* _Required action_
Wherever a line holds the word "setting", copy that line from the data.

*** Supplied records Section Begins ***

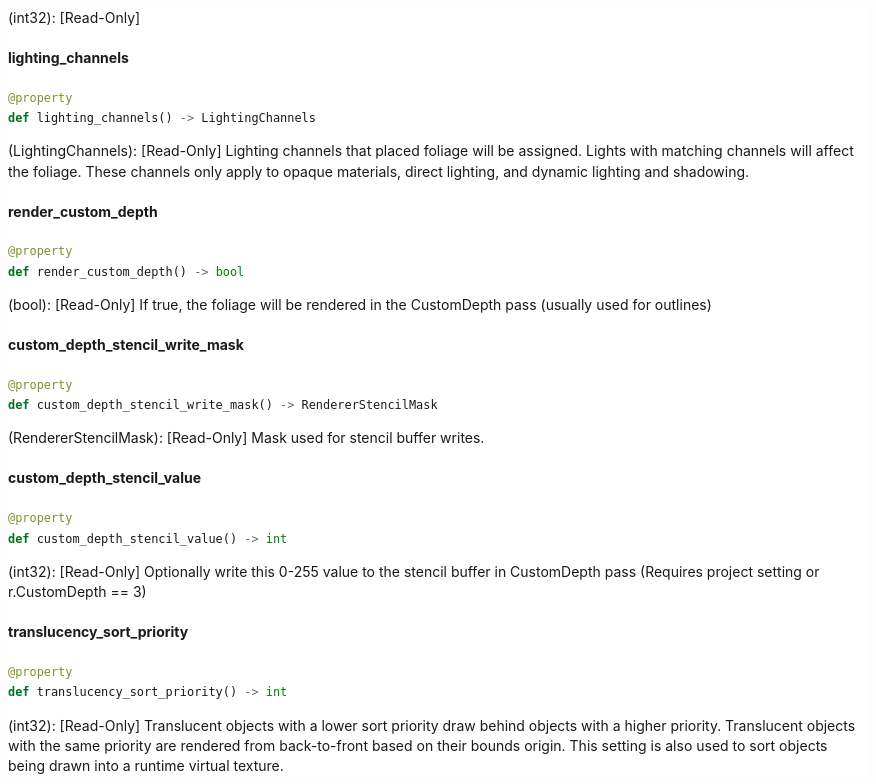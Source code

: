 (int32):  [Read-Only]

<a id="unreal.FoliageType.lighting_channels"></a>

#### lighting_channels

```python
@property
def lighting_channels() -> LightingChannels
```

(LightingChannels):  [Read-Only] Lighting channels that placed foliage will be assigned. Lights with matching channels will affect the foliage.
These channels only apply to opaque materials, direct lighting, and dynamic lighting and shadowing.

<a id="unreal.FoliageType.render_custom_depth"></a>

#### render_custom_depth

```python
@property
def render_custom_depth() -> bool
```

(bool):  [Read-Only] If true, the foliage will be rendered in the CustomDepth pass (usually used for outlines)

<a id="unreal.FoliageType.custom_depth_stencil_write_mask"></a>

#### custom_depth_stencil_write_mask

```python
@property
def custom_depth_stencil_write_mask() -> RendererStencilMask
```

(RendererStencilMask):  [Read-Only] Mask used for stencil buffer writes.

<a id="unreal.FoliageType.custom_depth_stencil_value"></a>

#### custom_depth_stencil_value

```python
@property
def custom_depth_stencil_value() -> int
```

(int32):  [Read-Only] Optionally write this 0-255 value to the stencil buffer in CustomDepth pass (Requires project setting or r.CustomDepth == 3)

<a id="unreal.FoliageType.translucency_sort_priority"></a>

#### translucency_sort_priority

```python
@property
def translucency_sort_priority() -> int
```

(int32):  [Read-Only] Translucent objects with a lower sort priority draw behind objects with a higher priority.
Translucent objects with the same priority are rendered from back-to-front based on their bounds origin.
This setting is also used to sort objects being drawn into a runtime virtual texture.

*** Supplied records Section Ends ***

* _Response_
(int32):  [Read-Only] Optionally write this 0-255 value to the stencil buffer in CustomDepth pass (Requires project setting or r.CustomDepth == 3)
This setting is also used to sort objects being drawn into a runtime virtual texture.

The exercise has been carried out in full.